Table_2_Microbial Community Analysis and Food Safety Practice Survey-Based Hazard Identification and Risk Assessment for Controlled Environment Hydroponic/Aquaponic Farming Systems.XLSX

Hydroponic and aquaponic farming is becoming increasingly popular as a solution to address global food security. Plants in hydroponic systems are grown hydroponically under controlled environments and are considered to have fewer food safety concerns than traditional field farming. However, hydroponics and aquaponics might have very different sources of microbial food safety risks that remain under-examined. In this study, we investigated the microbiomes, microbial hazards, and potential bacterial transmission routes inside two commercial hydroponic and aquaponic farming systems using 16S-ITS-23S rRNA sequencing and a hydroponic food safety practice survey. The hydroponic farming system microbiome was analyzed from the fresh produce, nutrient solution, tools, and farmworkers. Proteobacteria, Actinobacteria, Cyanobacteria, Bacteroidetes, and Firmicutes were the main components of hydroponic/aquaponic farming systems, with Pseudomonas being the most abundant genus in fresh produce samples. We further identified the presence of multiple spoilage bacteria and potential human, plant, and fish pathogens at the subspecies level. Spoilage Pseudomonas spp. and spoilage Clostridium spp. were abundant in the hydroponic microgreen farm and aquaponic lettuce farm, respectively. Moreover, we demonstrated the mapping of Escherichia coli 16s-ITS-23s rRNA sequence reads (∼2,500 bp) to small or large subunit rRNA databases and whole-genome databases to confirm pathogenicity and showed the potential of using 16s-ITS-23s rRNA sequencing for pathogen identification. With the SourceTracker and overlapping amplicon sequence variants, we predicted the bidirectional transmission route between plants and the surrounding environment and constructed the bacteria transmission map, which can be implemented in future food safety risk control plans.

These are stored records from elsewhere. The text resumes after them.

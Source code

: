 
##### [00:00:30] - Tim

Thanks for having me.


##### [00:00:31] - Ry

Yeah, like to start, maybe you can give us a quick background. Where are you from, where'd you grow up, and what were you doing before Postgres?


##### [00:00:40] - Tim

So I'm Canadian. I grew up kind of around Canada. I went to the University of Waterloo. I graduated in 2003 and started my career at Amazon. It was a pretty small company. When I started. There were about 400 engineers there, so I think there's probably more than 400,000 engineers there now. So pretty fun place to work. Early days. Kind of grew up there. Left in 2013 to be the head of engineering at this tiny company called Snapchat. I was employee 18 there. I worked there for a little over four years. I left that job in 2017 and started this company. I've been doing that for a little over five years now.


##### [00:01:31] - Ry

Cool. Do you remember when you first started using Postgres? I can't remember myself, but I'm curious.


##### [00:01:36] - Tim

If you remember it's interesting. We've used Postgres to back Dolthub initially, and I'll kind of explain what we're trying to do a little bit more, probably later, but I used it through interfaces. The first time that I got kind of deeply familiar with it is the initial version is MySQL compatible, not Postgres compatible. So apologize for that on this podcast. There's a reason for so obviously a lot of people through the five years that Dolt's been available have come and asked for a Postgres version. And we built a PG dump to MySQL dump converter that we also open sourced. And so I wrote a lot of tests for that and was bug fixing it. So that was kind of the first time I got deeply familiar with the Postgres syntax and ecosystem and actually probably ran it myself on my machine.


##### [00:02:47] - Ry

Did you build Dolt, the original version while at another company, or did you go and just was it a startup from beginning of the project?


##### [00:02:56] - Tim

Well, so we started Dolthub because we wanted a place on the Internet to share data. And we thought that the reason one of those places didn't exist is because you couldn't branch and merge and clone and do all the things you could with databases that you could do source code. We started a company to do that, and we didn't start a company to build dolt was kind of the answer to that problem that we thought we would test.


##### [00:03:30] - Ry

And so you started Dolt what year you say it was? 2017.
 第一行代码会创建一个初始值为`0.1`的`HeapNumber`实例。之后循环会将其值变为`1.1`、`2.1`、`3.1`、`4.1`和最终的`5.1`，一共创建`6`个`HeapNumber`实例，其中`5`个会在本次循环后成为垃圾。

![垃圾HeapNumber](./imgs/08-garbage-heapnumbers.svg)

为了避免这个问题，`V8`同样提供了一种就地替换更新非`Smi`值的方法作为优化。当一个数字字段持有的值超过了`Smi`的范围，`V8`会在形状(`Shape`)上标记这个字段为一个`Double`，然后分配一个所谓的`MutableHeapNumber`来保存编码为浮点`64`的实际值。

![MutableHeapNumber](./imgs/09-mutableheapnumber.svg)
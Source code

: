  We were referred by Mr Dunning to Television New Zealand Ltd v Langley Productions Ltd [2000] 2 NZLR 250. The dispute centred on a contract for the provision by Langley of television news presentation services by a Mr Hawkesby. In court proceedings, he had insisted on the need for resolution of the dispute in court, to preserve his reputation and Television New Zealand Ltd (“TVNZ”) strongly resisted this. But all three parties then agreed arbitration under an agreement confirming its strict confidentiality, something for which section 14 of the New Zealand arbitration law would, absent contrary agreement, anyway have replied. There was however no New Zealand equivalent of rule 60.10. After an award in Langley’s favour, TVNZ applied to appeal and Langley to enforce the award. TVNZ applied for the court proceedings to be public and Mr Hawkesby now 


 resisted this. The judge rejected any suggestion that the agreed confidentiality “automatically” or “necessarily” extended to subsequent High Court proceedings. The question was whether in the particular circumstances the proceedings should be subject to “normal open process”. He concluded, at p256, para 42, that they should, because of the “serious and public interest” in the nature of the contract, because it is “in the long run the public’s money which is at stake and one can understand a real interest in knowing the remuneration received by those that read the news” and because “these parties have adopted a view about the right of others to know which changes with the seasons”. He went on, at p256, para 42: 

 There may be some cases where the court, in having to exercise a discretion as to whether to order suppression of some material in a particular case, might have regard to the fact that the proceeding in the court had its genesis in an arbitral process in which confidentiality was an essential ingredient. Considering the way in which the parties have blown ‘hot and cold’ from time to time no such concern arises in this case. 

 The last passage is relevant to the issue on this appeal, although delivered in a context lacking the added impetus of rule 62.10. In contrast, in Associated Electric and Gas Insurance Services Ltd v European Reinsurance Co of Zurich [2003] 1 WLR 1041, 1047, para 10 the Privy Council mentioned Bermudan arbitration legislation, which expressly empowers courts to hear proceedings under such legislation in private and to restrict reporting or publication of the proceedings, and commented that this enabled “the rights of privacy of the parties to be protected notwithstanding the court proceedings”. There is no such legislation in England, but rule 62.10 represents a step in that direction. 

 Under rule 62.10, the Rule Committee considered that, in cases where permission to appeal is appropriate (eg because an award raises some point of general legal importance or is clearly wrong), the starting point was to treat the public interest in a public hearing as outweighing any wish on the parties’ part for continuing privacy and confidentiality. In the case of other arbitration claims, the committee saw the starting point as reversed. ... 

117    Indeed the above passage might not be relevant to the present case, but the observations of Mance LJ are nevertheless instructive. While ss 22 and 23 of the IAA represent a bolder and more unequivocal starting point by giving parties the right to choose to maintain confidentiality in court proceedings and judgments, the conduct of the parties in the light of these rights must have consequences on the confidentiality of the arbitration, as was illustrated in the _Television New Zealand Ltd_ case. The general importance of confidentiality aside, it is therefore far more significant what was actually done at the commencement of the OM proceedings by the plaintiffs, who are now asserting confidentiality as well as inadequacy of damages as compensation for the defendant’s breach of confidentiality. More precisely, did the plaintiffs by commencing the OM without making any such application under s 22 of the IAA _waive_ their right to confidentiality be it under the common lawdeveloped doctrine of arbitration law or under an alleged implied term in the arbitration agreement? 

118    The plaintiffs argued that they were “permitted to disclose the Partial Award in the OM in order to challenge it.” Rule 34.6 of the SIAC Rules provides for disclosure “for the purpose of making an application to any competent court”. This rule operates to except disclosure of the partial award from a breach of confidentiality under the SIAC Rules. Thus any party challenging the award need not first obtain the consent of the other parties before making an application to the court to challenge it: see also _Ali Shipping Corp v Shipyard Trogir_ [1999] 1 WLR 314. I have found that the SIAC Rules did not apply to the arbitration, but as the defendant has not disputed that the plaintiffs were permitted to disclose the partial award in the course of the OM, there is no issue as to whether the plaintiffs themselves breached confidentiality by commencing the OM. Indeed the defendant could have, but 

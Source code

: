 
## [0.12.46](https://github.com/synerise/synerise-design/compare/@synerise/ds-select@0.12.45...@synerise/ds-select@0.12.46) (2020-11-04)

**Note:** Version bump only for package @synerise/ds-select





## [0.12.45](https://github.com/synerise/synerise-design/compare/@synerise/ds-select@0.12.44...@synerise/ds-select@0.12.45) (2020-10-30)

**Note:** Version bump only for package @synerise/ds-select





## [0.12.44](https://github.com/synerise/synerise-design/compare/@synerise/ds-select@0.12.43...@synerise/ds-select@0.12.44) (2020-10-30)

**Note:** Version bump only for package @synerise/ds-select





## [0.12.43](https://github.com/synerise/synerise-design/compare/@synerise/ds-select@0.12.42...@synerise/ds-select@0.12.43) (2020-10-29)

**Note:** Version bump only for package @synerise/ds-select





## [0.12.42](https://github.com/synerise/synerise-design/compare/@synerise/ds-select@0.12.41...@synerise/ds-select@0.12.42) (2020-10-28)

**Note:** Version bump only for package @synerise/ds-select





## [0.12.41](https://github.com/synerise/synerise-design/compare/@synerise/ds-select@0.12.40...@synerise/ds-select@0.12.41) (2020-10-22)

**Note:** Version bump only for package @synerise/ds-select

水培与鱼菜共生农业作为解决全球粮食安全问题的可行方案，正日益受到广泛青睐。水培系统中的作物均在可控环境下以水培方式栽培，相较于传统大田种植，其食品安全隐患相对更低。然而，水培与鱼菜共生体系可能存在截然不同的微生物食品安全风险来源，且此类风险尚未得到充分研究。本研究依托16S-ITS-23S核糖体RNA（rRNA）测序技术与水培食品安全实践调查问卷，对两套商业化水培及鱼菜共生农业系统内的微生物组、微生物危害及潜在细菌传播路径展开了系统性调研。研究人员从新鲜农产品、营养液、作业工具及农场从业人员四个采样维度，对水培农业系统的微生物组进行解析。变形菌门（Proteobacteria）、放线菌门（Actinobacteria）、蓝细菌门（Cyanobacteria）、拟杆菌门（Bacteroidetes）及厚壁菌门（Firmicutes）为水培/鱼菜共生农业系统的核心微生物类群，其中假单胞菌属（Pseudomonas）在新鲜农产品样本中丰度最高。本研究进一步在亚种水平上鉴定出多种腐败菌，以及潜在的人类、植物与鱼类病原体。水培微型蔬菜农场与鱼菜共生生菜农场中，分别以腐败假单胞菌属（Pseudomonas spp.）与腐败梭菌属（Clostridium spp.）为优势类群。此外，本研究通过将大肠杆菌（Escherichia coli）的16S-ITS-23S rRNA序列读长（约2500 bp）比对至小亚基或大亚基rRNA数据库及全基因组数据库以验证其致病性，同时证实了利用16S-ITS-23S rRNA测序技术进行病原体鉴定的应用潜力。本研究借助源追踪分析工具（SourceTracker）与重叠扩增子序列变异体，预测了作物与周边环境之间的双向细菌传播路径，并构建了细菌传播图谱，可用于后续食品安全风险防控方案的制定与实施。